- Born: Ame Lynn Deal July 24, 2000 Monongahela, Pennsylvania, U.S.
- Died: July 12, 2011 (aged 10) Phoenix, Arizona, U.S.
- Cause of death: Murder by suffocation
- Known for: Child murder and abuse victim

= Murder of Ame Deal =

American murder victim (2000–2011)

Ame Lynn Deal (July 24, 2000 – July 12, 2011) was an American 10-year-old girl who was murdered in Phoenix, Arizona, in July 2011. Deal had been the victim of long-term abuse by her family members before being locked inside a footlocker, where she subsequently died from suffocation. Sammantha and John Allen were convicted in 2017 of first degree murder and sentenced to death by lethal injection, while Sammantha Allen's mother, Cynthia Stoltzmann, arranged a plea deal with prosecutors and was sentenced to 24 years in prison.

==Biography==
===Personal life===
Ame Lynn Deal was born in Monongahela, Pennsylvania, on July 24, 2000, to Shirley Deal, who was married to David Deal at the time she conceived. According to Shirley, she was seeing another man during the time she conceived, therefore it is not known for sure if David Deal is the father of Ame. However, David Deal is listed as Ame's father on her birth certificate. Shirley and David had two other children together before Ame was born. Shirley and David were living together until Shirley and her children went to stay with her mother in Donora, Pennsylvania. Eventually Shirley and the children joined David again and they lived in Midland, Texas, together with David's mother, Judith Deal, and his sister, Cynthia Stoltzmann. Shirley claims that while David's family made her a slave to them, called her names and hit her, they did not abuse the children. Shirley claims also that the family threw her out and she left without her children, relocating to Iola, Kansas.

===Abuse===
Neighbors claimed that Ame was often abused and reported seeing her forced to walk back and forth on the sidewalk, barefoot, in extremely hot Phoenix temperatures. In one instance, Ame had been made to walk barefoot on the burning hot pavement in 114-degree weather for fifteen minutes. At other times she was beaten with a paddle which they called the "Butt Buster", forced to eat hot sauce and dog feces, and crush aluminum cans while barefoot. Ame was also forced to sleep on the floor of the shower without bedding as punishment for bed-wetting.

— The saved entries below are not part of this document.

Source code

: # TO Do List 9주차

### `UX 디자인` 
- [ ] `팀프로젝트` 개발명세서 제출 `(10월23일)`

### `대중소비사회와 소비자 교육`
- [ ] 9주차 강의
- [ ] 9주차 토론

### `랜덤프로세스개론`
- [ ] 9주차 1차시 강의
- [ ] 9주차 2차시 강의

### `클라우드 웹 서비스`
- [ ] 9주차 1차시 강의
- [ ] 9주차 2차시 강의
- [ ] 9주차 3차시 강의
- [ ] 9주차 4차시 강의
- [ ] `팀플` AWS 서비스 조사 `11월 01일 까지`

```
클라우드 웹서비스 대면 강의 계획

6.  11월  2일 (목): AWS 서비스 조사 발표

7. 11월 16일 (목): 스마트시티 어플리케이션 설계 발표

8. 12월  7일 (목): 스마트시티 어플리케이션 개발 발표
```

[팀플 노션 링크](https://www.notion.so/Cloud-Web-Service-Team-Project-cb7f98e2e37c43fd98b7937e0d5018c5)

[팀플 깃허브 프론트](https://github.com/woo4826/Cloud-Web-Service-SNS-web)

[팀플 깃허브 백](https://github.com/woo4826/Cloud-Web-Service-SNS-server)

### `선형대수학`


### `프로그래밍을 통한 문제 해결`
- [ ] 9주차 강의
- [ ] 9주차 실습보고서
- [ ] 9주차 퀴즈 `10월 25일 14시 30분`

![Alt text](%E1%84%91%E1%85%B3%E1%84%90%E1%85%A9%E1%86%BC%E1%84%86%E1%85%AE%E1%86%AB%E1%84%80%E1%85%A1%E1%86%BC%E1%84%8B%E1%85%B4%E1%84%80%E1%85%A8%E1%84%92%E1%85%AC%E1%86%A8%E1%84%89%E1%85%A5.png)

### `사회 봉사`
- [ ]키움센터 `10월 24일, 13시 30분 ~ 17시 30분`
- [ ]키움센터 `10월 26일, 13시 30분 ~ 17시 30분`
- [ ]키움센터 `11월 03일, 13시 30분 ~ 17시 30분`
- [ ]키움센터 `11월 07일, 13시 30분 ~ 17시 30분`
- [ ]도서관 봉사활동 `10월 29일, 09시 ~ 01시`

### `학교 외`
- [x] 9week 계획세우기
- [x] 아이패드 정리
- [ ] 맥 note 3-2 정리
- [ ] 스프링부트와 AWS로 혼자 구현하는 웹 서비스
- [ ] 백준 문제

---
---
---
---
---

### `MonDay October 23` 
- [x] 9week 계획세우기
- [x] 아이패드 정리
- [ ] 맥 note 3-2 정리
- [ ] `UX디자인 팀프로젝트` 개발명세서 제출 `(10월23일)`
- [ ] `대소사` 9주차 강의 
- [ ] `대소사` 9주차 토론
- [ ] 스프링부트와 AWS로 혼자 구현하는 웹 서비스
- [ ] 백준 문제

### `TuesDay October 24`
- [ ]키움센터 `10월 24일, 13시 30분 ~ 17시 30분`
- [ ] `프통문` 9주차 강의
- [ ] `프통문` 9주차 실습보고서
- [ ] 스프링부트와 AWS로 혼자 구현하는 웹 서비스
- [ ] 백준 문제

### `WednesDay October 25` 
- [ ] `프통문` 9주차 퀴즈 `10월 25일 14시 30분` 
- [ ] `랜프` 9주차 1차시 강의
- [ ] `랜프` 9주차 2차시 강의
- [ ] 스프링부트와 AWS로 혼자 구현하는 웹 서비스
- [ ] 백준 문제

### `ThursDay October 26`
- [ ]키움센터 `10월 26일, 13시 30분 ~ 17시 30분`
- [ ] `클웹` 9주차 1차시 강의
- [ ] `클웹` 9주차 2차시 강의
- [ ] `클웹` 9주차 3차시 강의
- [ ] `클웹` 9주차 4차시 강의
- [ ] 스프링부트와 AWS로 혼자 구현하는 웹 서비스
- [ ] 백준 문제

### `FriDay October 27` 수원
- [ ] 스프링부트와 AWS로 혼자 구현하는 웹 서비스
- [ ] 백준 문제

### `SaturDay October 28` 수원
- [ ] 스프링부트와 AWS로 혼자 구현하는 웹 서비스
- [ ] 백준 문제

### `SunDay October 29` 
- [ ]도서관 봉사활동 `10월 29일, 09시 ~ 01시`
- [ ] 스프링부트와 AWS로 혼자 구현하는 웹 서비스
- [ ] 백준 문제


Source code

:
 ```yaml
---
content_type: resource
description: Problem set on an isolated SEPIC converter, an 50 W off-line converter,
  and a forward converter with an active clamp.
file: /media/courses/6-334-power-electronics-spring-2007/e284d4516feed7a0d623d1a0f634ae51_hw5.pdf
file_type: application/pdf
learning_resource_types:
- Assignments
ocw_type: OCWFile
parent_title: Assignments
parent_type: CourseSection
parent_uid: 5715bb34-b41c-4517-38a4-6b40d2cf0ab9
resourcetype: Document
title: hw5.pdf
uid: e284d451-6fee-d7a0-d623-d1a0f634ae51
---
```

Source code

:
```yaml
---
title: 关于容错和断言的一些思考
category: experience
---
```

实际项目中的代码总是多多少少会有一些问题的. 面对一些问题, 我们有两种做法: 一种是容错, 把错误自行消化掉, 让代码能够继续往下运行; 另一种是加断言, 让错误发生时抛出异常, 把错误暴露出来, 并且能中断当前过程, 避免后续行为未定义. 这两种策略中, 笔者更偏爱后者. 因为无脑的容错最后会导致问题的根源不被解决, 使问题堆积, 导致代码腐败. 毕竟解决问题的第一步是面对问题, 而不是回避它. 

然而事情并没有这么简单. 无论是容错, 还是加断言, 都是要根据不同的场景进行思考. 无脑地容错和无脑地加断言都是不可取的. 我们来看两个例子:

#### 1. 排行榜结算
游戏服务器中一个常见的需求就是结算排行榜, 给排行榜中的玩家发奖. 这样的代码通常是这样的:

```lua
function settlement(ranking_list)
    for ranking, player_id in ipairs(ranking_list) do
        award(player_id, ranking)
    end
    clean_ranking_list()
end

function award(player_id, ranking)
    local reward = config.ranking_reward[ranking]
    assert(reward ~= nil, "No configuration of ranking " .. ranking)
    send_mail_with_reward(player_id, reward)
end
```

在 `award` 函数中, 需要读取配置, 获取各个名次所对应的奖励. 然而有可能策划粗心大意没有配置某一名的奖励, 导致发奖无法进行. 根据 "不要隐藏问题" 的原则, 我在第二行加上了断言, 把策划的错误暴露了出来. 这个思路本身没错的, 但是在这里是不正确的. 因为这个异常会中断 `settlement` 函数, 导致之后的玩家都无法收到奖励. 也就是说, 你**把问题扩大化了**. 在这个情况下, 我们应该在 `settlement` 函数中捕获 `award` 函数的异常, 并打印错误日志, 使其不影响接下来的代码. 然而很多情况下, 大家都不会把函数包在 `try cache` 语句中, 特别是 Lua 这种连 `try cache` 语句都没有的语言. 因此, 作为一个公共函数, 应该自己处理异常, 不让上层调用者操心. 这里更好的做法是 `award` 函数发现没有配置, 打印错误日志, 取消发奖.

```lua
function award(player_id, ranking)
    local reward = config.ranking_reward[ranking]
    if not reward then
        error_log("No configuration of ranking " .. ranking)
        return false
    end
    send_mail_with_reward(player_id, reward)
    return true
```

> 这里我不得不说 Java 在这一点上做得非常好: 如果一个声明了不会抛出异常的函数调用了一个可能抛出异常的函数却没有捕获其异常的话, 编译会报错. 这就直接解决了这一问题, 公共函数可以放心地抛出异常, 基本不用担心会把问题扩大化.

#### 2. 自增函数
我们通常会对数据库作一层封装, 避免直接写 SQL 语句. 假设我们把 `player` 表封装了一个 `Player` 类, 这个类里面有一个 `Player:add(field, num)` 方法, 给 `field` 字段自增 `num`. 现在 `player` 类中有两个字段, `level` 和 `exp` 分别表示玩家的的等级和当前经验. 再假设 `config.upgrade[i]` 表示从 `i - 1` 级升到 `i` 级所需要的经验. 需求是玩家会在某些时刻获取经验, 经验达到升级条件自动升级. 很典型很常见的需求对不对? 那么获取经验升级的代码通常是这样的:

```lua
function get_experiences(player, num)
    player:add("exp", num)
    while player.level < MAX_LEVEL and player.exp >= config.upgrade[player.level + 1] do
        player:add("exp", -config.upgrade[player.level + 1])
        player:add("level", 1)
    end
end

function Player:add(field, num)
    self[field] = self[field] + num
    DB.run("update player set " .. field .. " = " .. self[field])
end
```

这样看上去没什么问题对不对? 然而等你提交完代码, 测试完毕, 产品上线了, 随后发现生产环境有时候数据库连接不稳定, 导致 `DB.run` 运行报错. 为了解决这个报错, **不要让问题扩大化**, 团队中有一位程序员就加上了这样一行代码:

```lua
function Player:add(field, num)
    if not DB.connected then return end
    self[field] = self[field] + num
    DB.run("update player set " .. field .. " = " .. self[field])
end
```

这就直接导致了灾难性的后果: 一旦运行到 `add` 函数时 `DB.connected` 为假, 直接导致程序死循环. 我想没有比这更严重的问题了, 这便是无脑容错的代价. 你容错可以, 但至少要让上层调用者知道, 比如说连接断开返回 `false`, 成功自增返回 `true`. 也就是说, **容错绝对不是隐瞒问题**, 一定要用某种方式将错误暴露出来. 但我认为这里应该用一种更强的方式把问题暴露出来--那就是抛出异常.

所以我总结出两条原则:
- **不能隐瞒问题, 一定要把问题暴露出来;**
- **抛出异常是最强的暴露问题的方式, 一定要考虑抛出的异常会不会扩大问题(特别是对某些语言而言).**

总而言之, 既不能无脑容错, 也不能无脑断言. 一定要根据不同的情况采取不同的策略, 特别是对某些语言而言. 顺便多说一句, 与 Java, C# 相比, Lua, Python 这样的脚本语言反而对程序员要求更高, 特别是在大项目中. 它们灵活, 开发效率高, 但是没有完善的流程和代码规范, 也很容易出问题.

The family had often moved and had lived in Pennsylvania, Utah, Texas and Tucson, Arizona, among other places. When the family lived in Wisconsin, the local child protective services were called because of the "disgusting conditions" of their residence.
 Before the family moved to Phoenix, Arizona, they were living in Ogden, Utah, where school officials claimed that they had reported many incidences of abuse and neglect about the family's children to the authorities. School officials claimed that Ame and her siblings came to school filthy. They said Ame often had head lice and once had cat urine on her shoes. The school officials noted that Ame seemed to be the scapegoat of the family.
While living in Phoenix, Ame and the other children were supposedly being home-schooled.

David Deal, Ame's possible father, was reported living in the back of the family rental home in a tent with his two other children. Of all the children living in the home, Ame was the only one abused.

Police claimed that the other children instigated situations to get Ame in trouble. The children were also persuaded to lie about why and how Ame ended up in the footlocker to the police. When asked why Ame was treated so badly, it was said, "She was mentally a little slow, but that's it." Witnesses also said the children were often seen wandering the streets until very late at night, with hardly any clothes on. On occasions, they were without diapers or shoes. One neighbor said that he saw babies in highchairs eating in front, outside of the house, late at night.

===Death===
On July 12, 2011, police officers were called to Ame Deal's home, where she was found dead in her own urine and sweat within a small plastic footlocker that was placed in a hot garage. She suffocated to death, with heat exhaustion and dehydration being contributors. Ame had been living with her grandmother, Judith Deal, and Cynthia Stoltzmann, 44, the aunt and legal guardian of Ame. Also living there were Cynthia Stoltzmann's daughter, Sammantha, and her son-in-law, John Allen, both 23, and twelve or more children. The family first told the police officers that Ame was playing hide-n-seek and locked herself in the footlocker the night before, after the adults went to sleep. They all claimed that they found Ame dead the next day in the container. Police suspected foul play since Ame was found very dirty with bruises on her left leg, since it was in forced contact with the trunk. After being interrogated for a while, Sammantha and John Allen confessed to locking Ame in the trunk, as a form of punishment, because she took a popsicle without permission. Ame was said to be "chronically hungry".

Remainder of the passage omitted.